舒胃汤对功能性消化不良大鼠小肠ICC细胞IP3R，RyR表达的影响

目的:通过观察舒胃汤对功能性消化不良(functional dyspepsia,FD)模型大鼠小肠Cajal间质细胞(interstitial cells of Cajal,ICC)中IP3受体(inositol 1,4,5-triphosphate receptor,IP3R),Ry受体(ryanodine receptor,RyR)蛋白及mRNA表达的影响,从钙离子通道调节角度探讨舒胃汤对FD的治疗作用及机制。方法:取Wistar大鼠15只,随机分成空白组、模型组与舒胃汤组(30.68 g·kg~(-1))。模型组与舒胃汤组按复合病因造模法处理21 d复制FD模型,灌胃给药14 d后取血制备含药血清。取2~3周Wistar乳鼠小肠平滑肌原代ICC细胞,传代培养后分为空白血清组(A组),模型血清组(B组),舒胃汤5%含药血清组(C组),舒胃汤10%含药血清组(D组),舒胃汤15%含药血清组(E组)。待细胞融合至60%~80%时分别加入对应组别血清,继续孵育24 h。提取细胞蛋白及总RNA,蛋白免疫印迹法(Western blot)检测IP3R,RyR蛋白表达,实时荧光定量PCR法(Real-time PCR)检测IP3R,RyR mRNA表达。结果:Western blot检测发现,与A组比较,B组IP3R-1,IP3R-2,IP3R-3,RyR-1,RyR-2,RyR-3蛋白表达均明显降低(P0.01);与B组比较,D,E组IP3R,RyR蛋白表达明显升高(P0.05,P0.01)。Real-time PCR检测发现,与A组比较,IP3R,RyR mRNA表达均明显降低(P0.01);与B组比较,D,E组IP3R,RyR mRNA表达明显升高(P0.01)。结论:舒胃汤可通过上调FD模型大鼠小肠ICC细胞内IP3R,RyR蛋白及mRNA表达,发挥对功能性消化不良疾病的治疗作用。

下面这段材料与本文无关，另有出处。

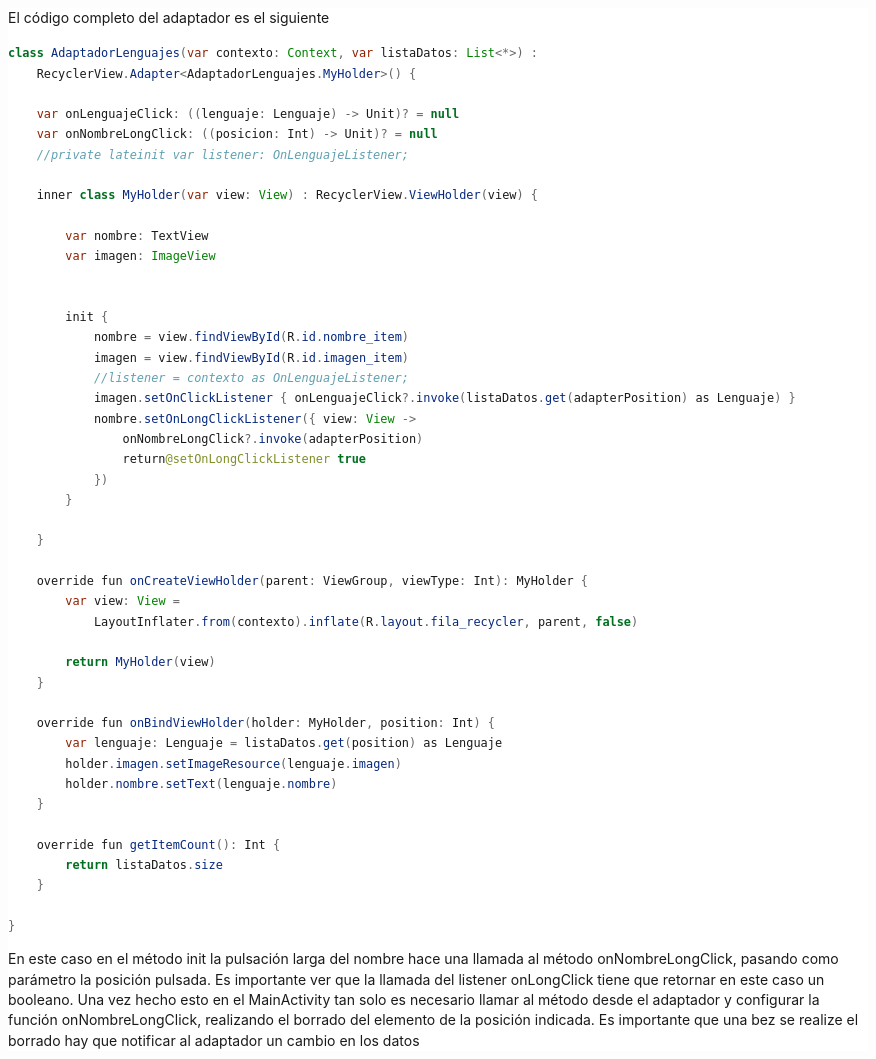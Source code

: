 El código completo del adaptador es el siguiente

```java
class AdaptadorLenguajes(var contexto: Context, var listaDatos: List<*>) :
    RecyclerView.Adapter<AdaptadorLenguajes.MyHolder>() {

    var onLenguajeClick: ((lenguaje: Lenguaje) -> Unit)? = null
    var onNombreLongClick: ((posicion: Int) -> Unit)? = null
    //private lateinit var listener: OnLenguajeListener;

    inner class MyHolder(var view: View) : RecyclerView.ViewHolder(view) {

        var nombre: TextView
        var imagen: ImageView


        init {
            nombre = view.findViewById(R.id.nombre_item)
            imagen = view.findViewById(R.id.imagen_item)
            //listener = contexto as OnLenguajeListener;
            imagen.setOnClickListener { onLenguajeClick?.invoke(listaDatos.get(adapterPosition) as Lenguaje) }
            nombre.setOnLongClickListener({ view: View ->
                onNombreLongClick?.invoke(adapterPosition)
                return@setOnLongClickListener true
            })
        }

    }

    override fun onCreateViewHolder(parent: ViewGroup, viewType: Int): MyHolder {
        var view: View =
            LayoutInflater.from(contexto).inflate(R.layout.fila_recycler, parent, false)

        return MyHolder(view)
    }

    override fun onBindViewHolder(holder: MyHolder, position: Int) {
        var lenguaje: Lenguaje = listaDatos.get(position) as Lenguaje
        holder.imagen.setImageResource(lenguaje.imagen)
        holder.nombre.setText(lenguaje.nombre)
    }

    override fun getItemCount(): Int {
        return listaDatos.size
    }

}
```

En este caso en el método init la pulsación larga del nombre hace una llamada al método onNombreLongClick, pasando como parámetro la posición pulsada. Es importante ver que la llamada del listener onLongClick tiene que retornar en este caso un booleano. Una vez hecho esto en el MainActivity tan solo es necesario llamar al método desde el adaptador y configurar la función onNombreLongClick, realizando el borrado del elemento de la posición indicada. Es importante que una bez se realize el borrado hay que notificar al adaptador un cambio en los datos
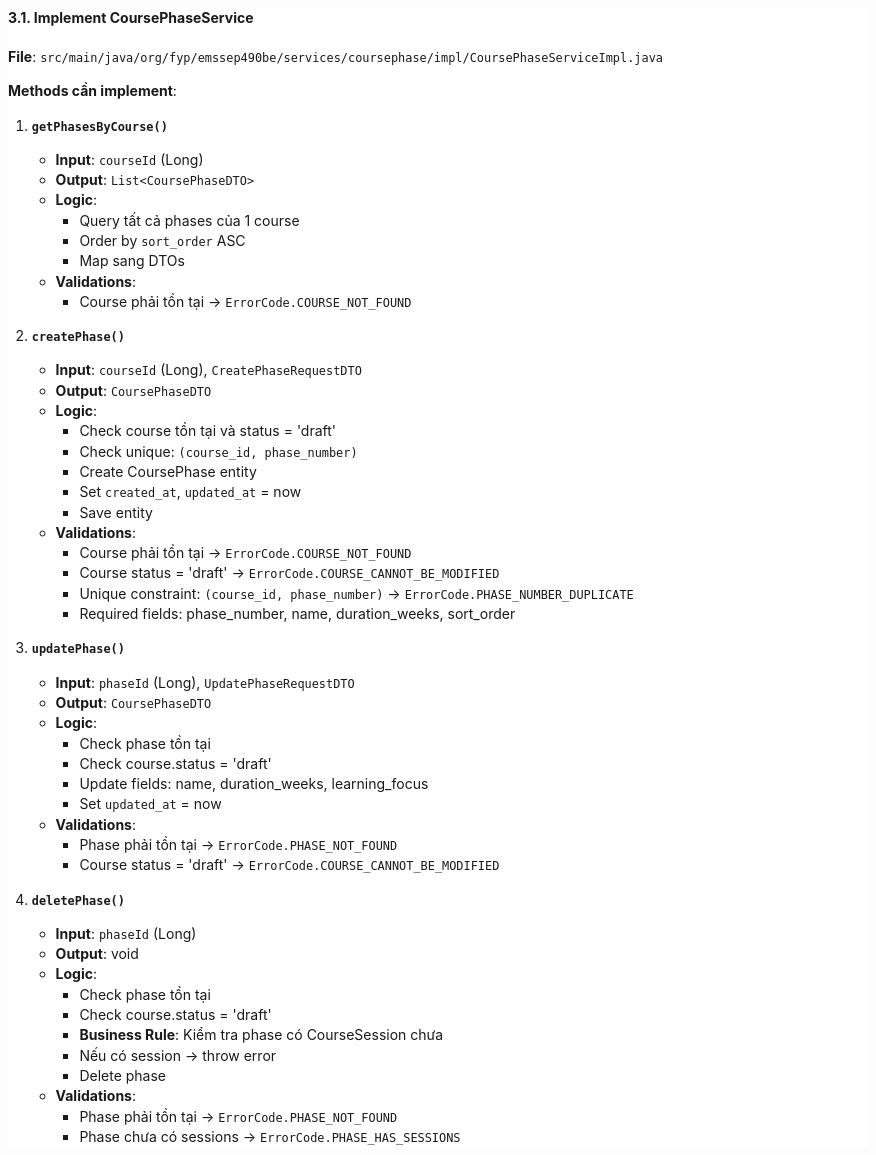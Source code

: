 #### 3.1. Implement CoursePhaseService

**File**: `src/main/java/org/fyp/emssep490be/services/coursephase/impl/CoursePhaseServiceImpl.java`

**Methods cần implement**:

1. **`getPhasesByCourse()`**
   - **Input**: `courseId` (Long)
   - **Output**: `List<CoursePhaseDTO>`
   - **Logic**:
     - Query tất cả phases của 1 course
     - Order by `sort_order` ASC
     - Map sang DTOs
   - **Validations**:
     - Course phải tồn tại → `ErrorCode.COURSE_NOT_FOUND`

2. **`createPhase()`**
   - **Input**: `courseId` (Long), `CreatePhaseRequestDTO`
   - **Output**: `CoursePhaseDTO`
   - **Logic**:
     - Check course tồn tại và status = 'draft'
     - Check unique: `(course_id, phase_number)`
     - Create CoursePhase entity
     - Set `created_at`, `updated_at` = now
     - Save entity
   - **Validations**:
     - Course phải tồn tại → `ErrorCode.COURSE_NOT_FOUND`
     - Course status = 'draft' → `ErrorCode.COURSE_CANNOT_BE_MODIFIED`
     - Unique constraint: `(course_id, phase_number)` → `ErrorCode.PHASE_NUMBER_DUPLICATE`
     - Required fields: phase_number, name, duration_weeks, sort_order

3. **`updatePhase()`**
   - **Input**: `phaseId` (Long), `UpdatePhaseRequestDTO`
   - **Output**: `CoursePhaseDTO`
   - **Logic**:
     - Check phase tồn tại
     - Check course.status = 'draft'
     - Update fields: name, duration_weeks, learning_focus
     - Set `updated_at` = now
   - **Validations**:
     - Phase phải tồn tại → `ErrorCode.PHASE_NOT_FOUND`
     - Course status = 'draft' → `ErrorCode.COURSE_CANNOT_BE_MODIFIED`

4. **`deletePhase()`**
   - **Input**: `phaseId` (Long)
   - **Output**: void
   - **Logic**:
     - Check phase tồn tại
     - Check course.status = 'draft'
     - **Business Rule**: Kiểm tra phase có CourseSession chưa
     - Nếu có session → throw error
     - Delete phase
   - **Validations**:
     - Phase phải tồn tại → `ErrorCode.PHASE_NOT_FOUND`
     - Phase chưa có sessions → `ErrorCode.PHASE_HAS_SESSIONS`
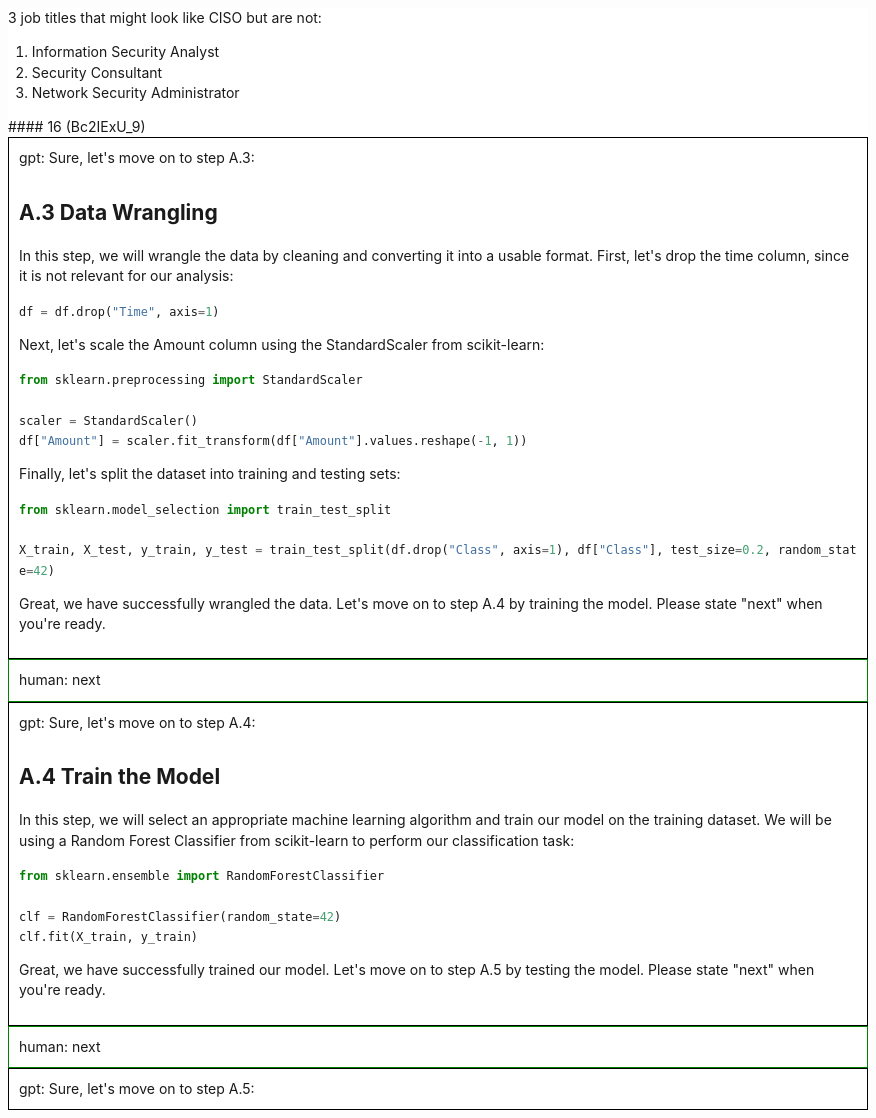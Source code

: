 3 job titles that might look like CISO but are not:

1. Information Security Analyst
2. Security Consultant
3. Network Security Administrator
</div>
#### 16 (Bc2IExU_9) 

<div style="border:1px solid black; padding:10px;">
gpt: Sure, let's move on to step A.3:

A.3 Data Wrangling
------------------

In this step, we will wrangle the data by cleaning and converting it into a usable format. First, let's drop the time column, since it is not relevant for our analysis:
```python
df = df.drop("Time", axis=1)
```
Next, let's scale the Amount column using the StandardScaler from scikit-learn:
```python
from sklearn.preprocessing import StandardScaler

scaler = StandardScaler()
df["Amount"] = scaler.fit_transform(df["Amount"].values.reshape(-1, 1))
```
Finally, let's split the dataset into training and testing sets:
```python
from sklearn.model_selection import train_test_split

X_train, X_test, y_train, y_test = train_test_split(df.drop("Class", axis=1), df["Class"], test_size=0.2, random_state=42)
```
Great, we have successfully wrangled the data. Let's move on to step A.4 by training the model. Please state "next" when you're ready.
</div>
<div style="border:1px solid green; padding:10px;">
human: next
</div>
<div style="border:1px solid black; padding:10px;">
gpt: Sure, let's move on to step A.4:

A.4 Train the Model
-------------------

In this step, we will select an appropriate machine learning algorithm and train our model on the training dataset. We will be using a Random Forest Classifier from scikit-learn to perform our classification task:
```python
from sklearn.ensemble import RandomForestClassifier

clf = RandomForestClassifier(random_state=42)
clf.fit(X_train, y_train)
```
Great, we have successfully trained our model. Let's move on to step A.5 by testing the model. Please state "next" when you're ready.
</div>
<div style="border:1px solid green; padding:10px;">
human: next
</div>
<div style="border:1px solid black; padding:10px;">
gpt: Sure, let's move on to step A.5:
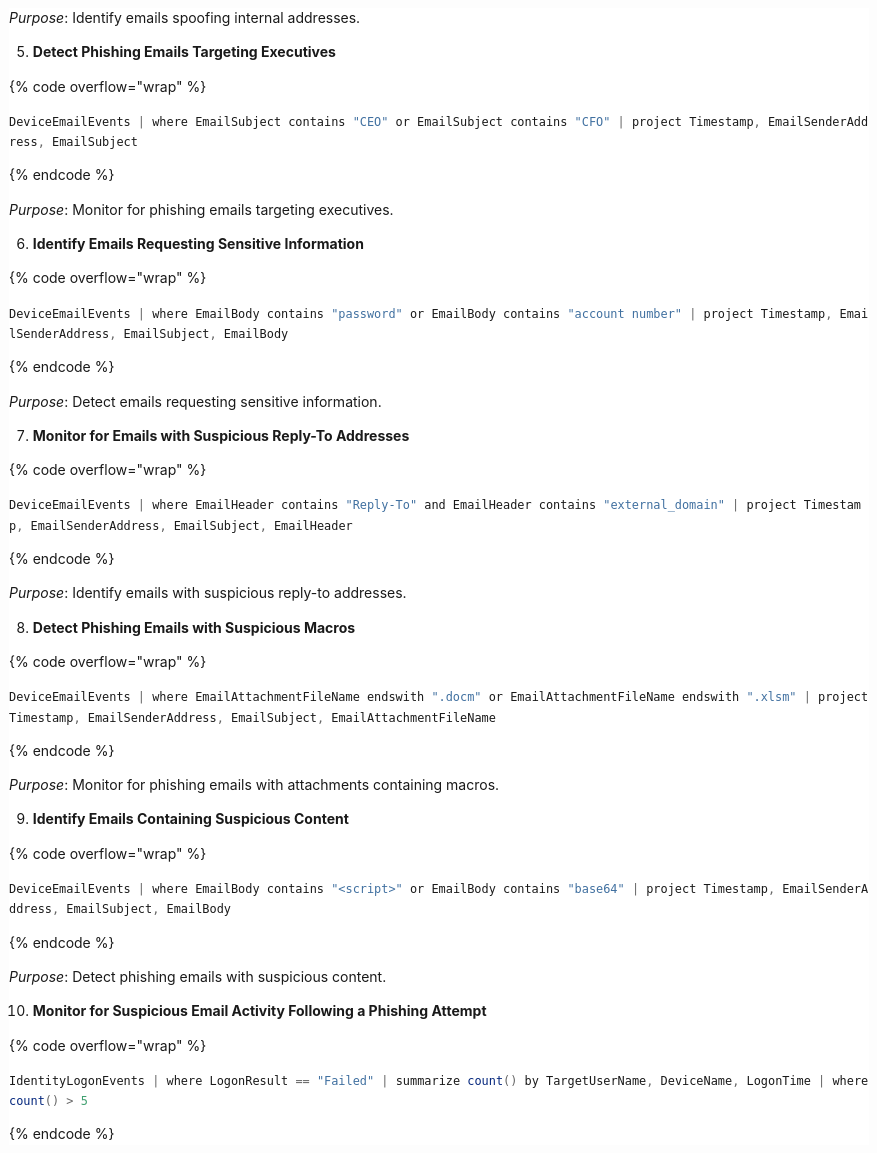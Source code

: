 _Purpose_: Identify emails spoofing internal addresses.

5. **Detect Phishing Emails Targeting Executives**

{% code overflow="wrap" %}
```cs
DeviceEmailEvents | where EmailSubject contains "CEO" or EmailSubject contains "CFO" | project Timestamp, EmailSenderAddress, EmailSubject
```
{% endcode %}

_Purpose_: Monitor for phishing emails targeting executives.

6. **Identify Emails Requesting Sensitive Information**

{% code overflow="wrap" %}
```cs
DeviceEmailEvents | where EmailBody contains "password" or EmailBody contains "account number" | project Timestamp, EmailSenderAddress, EmailSubject, EmailBody
```
{% endcode %}

_Purpose_: Detect emails requesting sensitive information.

7. **Monitor for Emails with Suspicious Reply-To Addresses**

{% code overflow="wrap" %}
```cs
DeviceEmailEvents | where EmailHeader contains "Reply-To" and EmailHeader contains "external_domain" | project Timestamp, EmailSenderAddress, EmailSubject, EmailHeader
```
{% endcode %}

_Purpose_: Identify emails with suspicious reply-to addresses.

8. **Detect Phishing Emails with Suspicious Macros**

{% code overflow="wrap" %}
```cs
DeviceEmailEvents | where EmailAttachmentFileName endswith ".docm" or EmailAttachmentFileName endswith ".xlsm" | project Timestamp, EmailSenderAddress, EmailSubject, EmailAttachmentFileName
```
{% endcode %}

_Purpose_: Monitor for phishing emails with attachments containing macros.

9. **Identify Emails Containing Suspicious Content**

{% code overflow="wrap" %}
```cs
DeviceEmailEvents | where EmailBody contains "<script>" or EmailBody contains "base64" | project Timestamp, EmailSenderAddress, EmailSubject, EmailBody
```
{% endcode %}

_Purpose_: Detect phishing emails with suspicious content.

10. **Monitor for Suspicious Email Activity Following a Phishing Attempt**

{% code overflow="wrap" %}
```cs
IdentityLogonEvents | where LogonResult == "Failed" | summarize count() by TargetUserName, DeviceName, LogonTime | where count() > 5
```
{% endcode %}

Effect of Shuwei Decoction on Expression of IP3R and RyR in Gastric Antrum ICC Cells in Rats Model of Functional Dyspepsia

Objective:To investigate the effect of Shuwei decoction on expressions of IP3 receptor (inositol 1,4,5-triphosphate receptor, IP3R), ryanodine receptor(RyR)protein and mRNA expression of intestinal cells of Cajal (ICC) of rats model of functional dyspepsia (FD), in order to explore the mechanism of Shuwei decoction in the treatment of FD in the aspect of calcium channel adjustment. Method:Totally 15 Wistar rats were randomly divided into the blank group, the model group and the Shuwei decoction group (30.68 g·kg^-1). The model group and the Shuwei decoction group were treated by the compound etiological modeling method for 21 day to replicate the FD model. After intragastric administration for 14 d, blood was collected to prepare drug-containing serum. Intestinal smooth muscle in subcultured ICC cells was taken from 2-3-week-old Wistar rats, and were divided into blank serum group (group A), model serum group (group B), Shuwei decoction 5%-containing serum group (group C), Shuwei decoction 10%-containing serum group (group D), and Shuwei decoction 15%-containing serum group (group E). When the cells were fused to 60%-80%, corresponding serums were added to each group and incubated for 24 h. IP3R and RyR were detected by Western blot, and IP3R and RyR mRNA expressions were detected by Real-time PCR. Result:Western blot results showed that compared with group A, the expressions of IP3R-1, IP3R-2, IP3R-3, RyR-1, RyR-2, RyR-3B protein in group B were significantly decreased (P<0.01). Compared with group B, the expressions of IP3R, RyR protein in group D and E were significantly increased (P<0.05, P<0.01). Real-time PCR results showed that mRNA expressions of IP3R and RyR were significantly decreased compared with group A (P<0.01). Compared with group B, mRNA expressions of IP3R and RyR in group D and E were significantly increased (P<0.01). Conclusion:Shuwei decoction has a therapeutic effect on functional dyspepsia by up-regulating IP3R, RyR and mRNA expression.